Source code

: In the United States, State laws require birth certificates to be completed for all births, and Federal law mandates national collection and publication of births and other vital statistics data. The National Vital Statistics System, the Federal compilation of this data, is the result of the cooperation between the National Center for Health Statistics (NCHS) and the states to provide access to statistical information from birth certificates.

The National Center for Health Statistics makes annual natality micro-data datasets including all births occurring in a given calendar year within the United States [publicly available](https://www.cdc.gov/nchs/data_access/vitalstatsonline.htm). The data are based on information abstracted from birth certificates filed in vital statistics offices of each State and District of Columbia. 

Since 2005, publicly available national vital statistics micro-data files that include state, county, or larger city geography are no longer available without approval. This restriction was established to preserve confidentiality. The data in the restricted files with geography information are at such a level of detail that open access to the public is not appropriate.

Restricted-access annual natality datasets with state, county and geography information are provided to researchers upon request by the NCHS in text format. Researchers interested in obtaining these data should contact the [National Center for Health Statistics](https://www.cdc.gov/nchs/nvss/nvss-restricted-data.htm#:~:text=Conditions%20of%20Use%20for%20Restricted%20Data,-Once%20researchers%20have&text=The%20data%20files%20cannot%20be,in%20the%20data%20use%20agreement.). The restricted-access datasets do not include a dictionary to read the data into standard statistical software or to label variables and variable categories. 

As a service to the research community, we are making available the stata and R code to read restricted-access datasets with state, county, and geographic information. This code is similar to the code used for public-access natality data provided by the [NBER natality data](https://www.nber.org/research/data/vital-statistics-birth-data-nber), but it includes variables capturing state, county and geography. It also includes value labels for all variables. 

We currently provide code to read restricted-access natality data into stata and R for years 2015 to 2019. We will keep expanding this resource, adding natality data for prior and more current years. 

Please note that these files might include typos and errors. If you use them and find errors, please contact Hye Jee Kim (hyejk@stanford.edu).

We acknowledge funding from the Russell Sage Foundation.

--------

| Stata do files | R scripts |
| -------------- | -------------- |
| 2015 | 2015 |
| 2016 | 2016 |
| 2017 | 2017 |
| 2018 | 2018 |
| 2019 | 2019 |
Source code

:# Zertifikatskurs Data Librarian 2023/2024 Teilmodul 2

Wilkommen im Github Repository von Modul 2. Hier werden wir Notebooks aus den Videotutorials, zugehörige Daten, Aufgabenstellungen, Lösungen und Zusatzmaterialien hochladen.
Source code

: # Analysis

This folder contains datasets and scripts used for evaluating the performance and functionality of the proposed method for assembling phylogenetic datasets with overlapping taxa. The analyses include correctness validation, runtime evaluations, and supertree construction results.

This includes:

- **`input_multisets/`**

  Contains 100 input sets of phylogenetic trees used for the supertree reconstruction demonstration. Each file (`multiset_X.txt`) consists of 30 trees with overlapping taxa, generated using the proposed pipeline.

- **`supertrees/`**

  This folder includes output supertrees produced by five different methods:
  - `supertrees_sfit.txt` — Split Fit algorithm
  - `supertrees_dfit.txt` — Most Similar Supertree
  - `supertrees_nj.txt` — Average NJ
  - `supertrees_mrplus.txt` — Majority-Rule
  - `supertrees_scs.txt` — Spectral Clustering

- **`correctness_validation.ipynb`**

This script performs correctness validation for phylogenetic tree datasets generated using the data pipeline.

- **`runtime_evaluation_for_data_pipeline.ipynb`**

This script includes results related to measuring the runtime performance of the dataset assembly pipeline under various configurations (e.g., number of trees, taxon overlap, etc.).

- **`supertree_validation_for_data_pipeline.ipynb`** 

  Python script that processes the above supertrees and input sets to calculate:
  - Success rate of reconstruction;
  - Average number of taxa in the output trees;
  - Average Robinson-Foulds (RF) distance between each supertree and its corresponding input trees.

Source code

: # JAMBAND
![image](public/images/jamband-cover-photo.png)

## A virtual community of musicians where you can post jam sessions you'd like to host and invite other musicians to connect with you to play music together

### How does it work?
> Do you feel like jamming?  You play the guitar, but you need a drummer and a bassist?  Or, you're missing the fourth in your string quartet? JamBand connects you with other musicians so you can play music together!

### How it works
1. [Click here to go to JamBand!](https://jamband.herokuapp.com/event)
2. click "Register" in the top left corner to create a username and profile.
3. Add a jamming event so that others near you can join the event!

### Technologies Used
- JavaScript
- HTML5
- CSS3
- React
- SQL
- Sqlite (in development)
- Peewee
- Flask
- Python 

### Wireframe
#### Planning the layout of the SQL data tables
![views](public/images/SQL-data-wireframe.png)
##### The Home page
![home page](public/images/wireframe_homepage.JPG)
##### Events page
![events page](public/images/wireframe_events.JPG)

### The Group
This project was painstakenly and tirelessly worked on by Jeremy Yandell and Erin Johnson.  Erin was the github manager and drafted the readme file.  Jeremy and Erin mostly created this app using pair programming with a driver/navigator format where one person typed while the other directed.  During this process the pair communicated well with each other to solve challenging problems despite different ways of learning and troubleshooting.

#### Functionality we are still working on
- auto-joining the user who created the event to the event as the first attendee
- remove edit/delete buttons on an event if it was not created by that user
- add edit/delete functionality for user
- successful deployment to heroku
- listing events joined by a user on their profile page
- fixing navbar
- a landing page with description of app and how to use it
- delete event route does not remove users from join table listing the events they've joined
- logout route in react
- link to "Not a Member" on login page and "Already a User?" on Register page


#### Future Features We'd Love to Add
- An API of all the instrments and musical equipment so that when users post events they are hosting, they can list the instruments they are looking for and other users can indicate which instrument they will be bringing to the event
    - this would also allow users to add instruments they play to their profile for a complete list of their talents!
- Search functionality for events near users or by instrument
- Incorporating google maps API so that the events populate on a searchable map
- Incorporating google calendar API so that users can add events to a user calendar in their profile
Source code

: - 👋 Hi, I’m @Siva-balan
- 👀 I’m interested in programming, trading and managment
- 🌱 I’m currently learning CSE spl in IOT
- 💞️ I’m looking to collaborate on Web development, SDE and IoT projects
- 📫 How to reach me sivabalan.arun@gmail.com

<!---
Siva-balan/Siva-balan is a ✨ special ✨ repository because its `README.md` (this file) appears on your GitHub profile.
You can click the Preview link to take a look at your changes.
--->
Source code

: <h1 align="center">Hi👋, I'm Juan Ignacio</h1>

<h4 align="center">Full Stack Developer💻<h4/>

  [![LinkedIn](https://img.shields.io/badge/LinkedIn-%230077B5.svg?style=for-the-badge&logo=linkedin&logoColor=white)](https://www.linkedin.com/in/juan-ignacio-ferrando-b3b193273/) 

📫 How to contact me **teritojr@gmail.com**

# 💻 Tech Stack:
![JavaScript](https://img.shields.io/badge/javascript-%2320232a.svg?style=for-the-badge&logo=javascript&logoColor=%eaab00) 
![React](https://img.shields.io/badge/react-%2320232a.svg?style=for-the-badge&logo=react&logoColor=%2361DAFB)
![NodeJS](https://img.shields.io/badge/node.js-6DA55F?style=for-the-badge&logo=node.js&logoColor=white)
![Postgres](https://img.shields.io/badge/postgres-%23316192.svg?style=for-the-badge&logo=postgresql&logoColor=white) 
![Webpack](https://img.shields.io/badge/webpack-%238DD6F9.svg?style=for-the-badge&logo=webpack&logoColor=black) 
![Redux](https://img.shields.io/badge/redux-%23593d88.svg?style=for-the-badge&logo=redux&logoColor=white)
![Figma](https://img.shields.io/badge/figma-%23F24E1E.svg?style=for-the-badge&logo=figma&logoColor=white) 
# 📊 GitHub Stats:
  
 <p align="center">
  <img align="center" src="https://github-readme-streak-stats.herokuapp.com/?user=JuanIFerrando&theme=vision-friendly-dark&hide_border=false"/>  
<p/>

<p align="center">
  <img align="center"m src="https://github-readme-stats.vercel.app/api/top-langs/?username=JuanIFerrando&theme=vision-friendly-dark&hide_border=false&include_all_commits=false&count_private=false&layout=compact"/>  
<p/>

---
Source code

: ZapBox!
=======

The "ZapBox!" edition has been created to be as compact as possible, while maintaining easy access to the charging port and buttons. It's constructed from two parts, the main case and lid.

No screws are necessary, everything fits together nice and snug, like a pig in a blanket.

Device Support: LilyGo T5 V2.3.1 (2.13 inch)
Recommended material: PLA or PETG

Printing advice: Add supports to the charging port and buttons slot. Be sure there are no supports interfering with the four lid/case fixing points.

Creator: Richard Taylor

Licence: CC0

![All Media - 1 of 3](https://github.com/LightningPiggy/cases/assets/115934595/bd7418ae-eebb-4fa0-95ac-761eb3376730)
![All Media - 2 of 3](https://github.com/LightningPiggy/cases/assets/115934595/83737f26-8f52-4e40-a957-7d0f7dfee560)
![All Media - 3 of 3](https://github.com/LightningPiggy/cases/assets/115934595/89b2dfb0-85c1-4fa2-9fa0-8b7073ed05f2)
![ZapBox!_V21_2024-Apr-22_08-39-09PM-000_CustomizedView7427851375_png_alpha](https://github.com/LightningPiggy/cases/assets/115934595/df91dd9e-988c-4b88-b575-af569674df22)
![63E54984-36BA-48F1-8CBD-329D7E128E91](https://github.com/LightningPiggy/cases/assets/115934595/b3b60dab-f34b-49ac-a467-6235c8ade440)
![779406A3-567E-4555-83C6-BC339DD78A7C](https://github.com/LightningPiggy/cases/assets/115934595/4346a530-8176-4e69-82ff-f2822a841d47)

AIM OF THE TASK: Up to and including the line with "The National Center for Health Statistics makes", output each line of the entries above exactly, starting from the first.

EXERCISE OUTPUT:
Source code

: In the United States, State laws require birth certificates to be completed for all births, and Federal law mandates national collection and publication of births and other vital statistics data. The National Vital Statistics System, the Federal compilation of this data, is the result of the cooperation between the National Center for Health Statistics (NCHS) and the states to provide access to statistical information from birth certificates.

The National Center for Health Statistics makes annual natality micro-data datasets including all births occurring in a given calendar year within the United States [publicly available](https://www.cdc.gov/nchs/data_access/vitalstatsonline.htm). The data are based on information abstracted from birth certificates filed in vital statistics offices of each State and District of Columbia. 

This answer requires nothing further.